Since then, Tommy Robinson, whose real name is Stephen Yaxley-Lennon, has been sentenced to jail for thirteen months for contempt of court. The far-right agitator was arrested after defying a judge’s order by filming and haranguing people coming in and out of court during a child sex-abuse trial. He tried to use the footage to fuel the narrative of Muslim “grooming gangs”, i.e. child sex rings that the far-right seeks to depict as a typically Muslim phenomenon and a direct result of immigration. Donald Trump, Jr. tweeted out in support of Robinson, saying “Don’t let America follow in those footsteps.” In the days after his arrest more than 500,000 signed a petition for Robinson’s release.

Russia

In Russia, meanwhile, the International Organization for the Family/World Congress of Families*, which SPLC lists as an anti-LGBT hate group, gathered to discuss homeschooling regulations at the Global Home Education Conference held May 15 to 19 in Moscow and Saint Petersburg. Brian Brown, the head of the IOF and Allan Carlson, the founder of the WCF, both attended, as did the Russian representative of the organization Alexey Komov and other WCF allies. Elena Mizulina, the Russian parliamentarian responsible for introducing anti-LGBT legislation banning gay “propaganda” that contributed to a doubling of hate crimes in the country, also attended.

The conference was sponsored in part by American anti-LGBT hate group Alliance Defending Freedom* as well as by the Home School Legal Defense Association, an American group led by current ADF president Michael Farris.

Meanwhile, with the 2018 soccer World Cup kicking off in Russia mid-June, concern has been raised about the dangers of Russia’s violent and entrenched hooligan culture, which is steeped in violence, neo-Nazism, and racism. As an in-depth article in The Guardian described, Russian hooligans were allegedly historically funded by various politicians to serve as a security force, prevent potential opposition to the Kremlin and to garner support for various parties.

In the context of the upcoming World Cup, however, the government is attempting to whitewash the image of the violent group it has previously funded: the Kremlin hired PR agencies planting images of “gentle fans” on social media and banned a negligible 200 hooligans from soccer games till the end of the World Cup.

Upcoming events

ISSEP, the school opened by Marion Maréchal-Le Pen is opening its doors to visitors for the first time on June 26.

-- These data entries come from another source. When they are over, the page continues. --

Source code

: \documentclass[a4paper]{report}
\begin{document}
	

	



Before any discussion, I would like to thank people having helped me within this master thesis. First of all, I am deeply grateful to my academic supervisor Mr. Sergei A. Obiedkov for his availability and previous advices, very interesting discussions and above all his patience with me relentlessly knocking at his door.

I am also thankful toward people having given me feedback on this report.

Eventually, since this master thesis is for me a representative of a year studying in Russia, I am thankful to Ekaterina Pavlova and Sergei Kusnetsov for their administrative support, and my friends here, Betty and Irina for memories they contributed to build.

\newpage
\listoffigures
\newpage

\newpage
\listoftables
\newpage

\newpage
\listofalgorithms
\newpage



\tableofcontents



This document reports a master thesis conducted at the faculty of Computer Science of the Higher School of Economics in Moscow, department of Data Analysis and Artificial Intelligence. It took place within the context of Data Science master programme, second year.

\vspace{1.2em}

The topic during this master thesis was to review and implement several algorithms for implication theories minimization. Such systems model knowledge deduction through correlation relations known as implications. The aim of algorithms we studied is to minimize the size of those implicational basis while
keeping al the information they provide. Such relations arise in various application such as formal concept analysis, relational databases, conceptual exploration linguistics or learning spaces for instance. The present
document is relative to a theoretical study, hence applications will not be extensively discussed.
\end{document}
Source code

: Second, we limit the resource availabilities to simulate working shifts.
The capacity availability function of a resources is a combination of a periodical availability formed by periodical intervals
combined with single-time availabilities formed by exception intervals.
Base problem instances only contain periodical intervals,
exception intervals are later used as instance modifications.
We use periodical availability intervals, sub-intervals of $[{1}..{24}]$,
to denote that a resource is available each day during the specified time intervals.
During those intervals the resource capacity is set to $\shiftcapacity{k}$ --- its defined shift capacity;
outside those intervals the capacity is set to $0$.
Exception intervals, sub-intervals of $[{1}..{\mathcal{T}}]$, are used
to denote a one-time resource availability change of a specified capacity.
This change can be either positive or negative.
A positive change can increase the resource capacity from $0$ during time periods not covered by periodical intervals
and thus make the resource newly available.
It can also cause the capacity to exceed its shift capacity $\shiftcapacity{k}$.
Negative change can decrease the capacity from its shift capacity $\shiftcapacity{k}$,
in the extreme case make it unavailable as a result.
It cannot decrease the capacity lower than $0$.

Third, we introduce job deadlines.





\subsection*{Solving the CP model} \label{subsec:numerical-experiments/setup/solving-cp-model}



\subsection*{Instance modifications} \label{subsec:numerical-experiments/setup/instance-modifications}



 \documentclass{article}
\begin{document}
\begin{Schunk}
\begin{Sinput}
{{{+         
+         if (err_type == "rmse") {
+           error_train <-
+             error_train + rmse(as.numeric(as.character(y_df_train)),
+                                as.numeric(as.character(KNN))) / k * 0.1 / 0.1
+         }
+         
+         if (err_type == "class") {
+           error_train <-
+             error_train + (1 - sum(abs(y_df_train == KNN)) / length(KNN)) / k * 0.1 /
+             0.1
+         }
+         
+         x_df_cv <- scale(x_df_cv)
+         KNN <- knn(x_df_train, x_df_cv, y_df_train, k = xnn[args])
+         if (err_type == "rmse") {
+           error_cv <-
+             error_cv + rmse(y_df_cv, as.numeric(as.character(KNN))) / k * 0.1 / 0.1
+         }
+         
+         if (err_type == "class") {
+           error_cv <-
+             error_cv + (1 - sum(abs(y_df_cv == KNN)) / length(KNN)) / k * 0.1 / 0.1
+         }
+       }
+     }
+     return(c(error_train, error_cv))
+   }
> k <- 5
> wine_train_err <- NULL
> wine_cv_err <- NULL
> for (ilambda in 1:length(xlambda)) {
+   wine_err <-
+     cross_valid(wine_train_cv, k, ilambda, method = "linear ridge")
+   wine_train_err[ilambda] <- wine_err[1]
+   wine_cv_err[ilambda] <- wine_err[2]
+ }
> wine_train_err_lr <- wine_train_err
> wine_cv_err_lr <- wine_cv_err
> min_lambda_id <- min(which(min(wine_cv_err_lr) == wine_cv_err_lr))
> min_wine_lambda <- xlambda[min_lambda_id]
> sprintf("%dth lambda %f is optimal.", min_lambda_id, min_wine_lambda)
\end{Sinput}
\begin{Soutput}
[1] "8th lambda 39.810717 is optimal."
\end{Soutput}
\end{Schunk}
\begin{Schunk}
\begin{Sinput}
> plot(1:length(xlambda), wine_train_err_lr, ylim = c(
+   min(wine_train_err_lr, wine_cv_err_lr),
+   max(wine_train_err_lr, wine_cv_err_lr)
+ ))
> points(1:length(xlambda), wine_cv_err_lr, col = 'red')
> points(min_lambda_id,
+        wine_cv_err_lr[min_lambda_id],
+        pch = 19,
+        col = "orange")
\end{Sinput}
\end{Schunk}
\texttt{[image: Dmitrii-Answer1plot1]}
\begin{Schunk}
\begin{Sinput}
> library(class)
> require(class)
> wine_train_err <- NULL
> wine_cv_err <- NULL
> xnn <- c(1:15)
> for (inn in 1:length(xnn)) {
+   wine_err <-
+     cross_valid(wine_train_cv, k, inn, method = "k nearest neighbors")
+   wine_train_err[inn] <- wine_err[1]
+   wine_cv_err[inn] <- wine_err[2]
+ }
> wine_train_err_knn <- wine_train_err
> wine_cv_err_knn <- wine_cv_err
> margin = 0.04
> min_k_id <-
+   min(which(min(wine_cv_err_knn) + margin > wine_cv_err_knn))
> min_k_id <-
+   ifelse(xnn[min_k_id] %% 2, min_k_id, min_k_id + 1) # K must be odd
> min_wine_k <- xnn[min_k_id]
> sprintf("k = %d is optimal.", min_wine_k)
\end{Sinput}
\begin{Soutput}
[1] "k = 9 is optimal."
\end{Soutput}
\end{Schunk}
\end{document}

The far-right militant group Bastion Social, a new iteration of the violent racist group Groupe Union Défense, spent the month organizing marches in various French cities to defend what they call “national preference” — the notion that white people born in France and whose families have been in France for multiple generations should be entitled to social services before immigrants or non-whites. Upon the opening of one of their bars last December, Bastion Social militants ganged up on a young French man of Algerian descent and violently beat him. They are organizing a conference to discuss the topic of “national preference” at the beginning of June.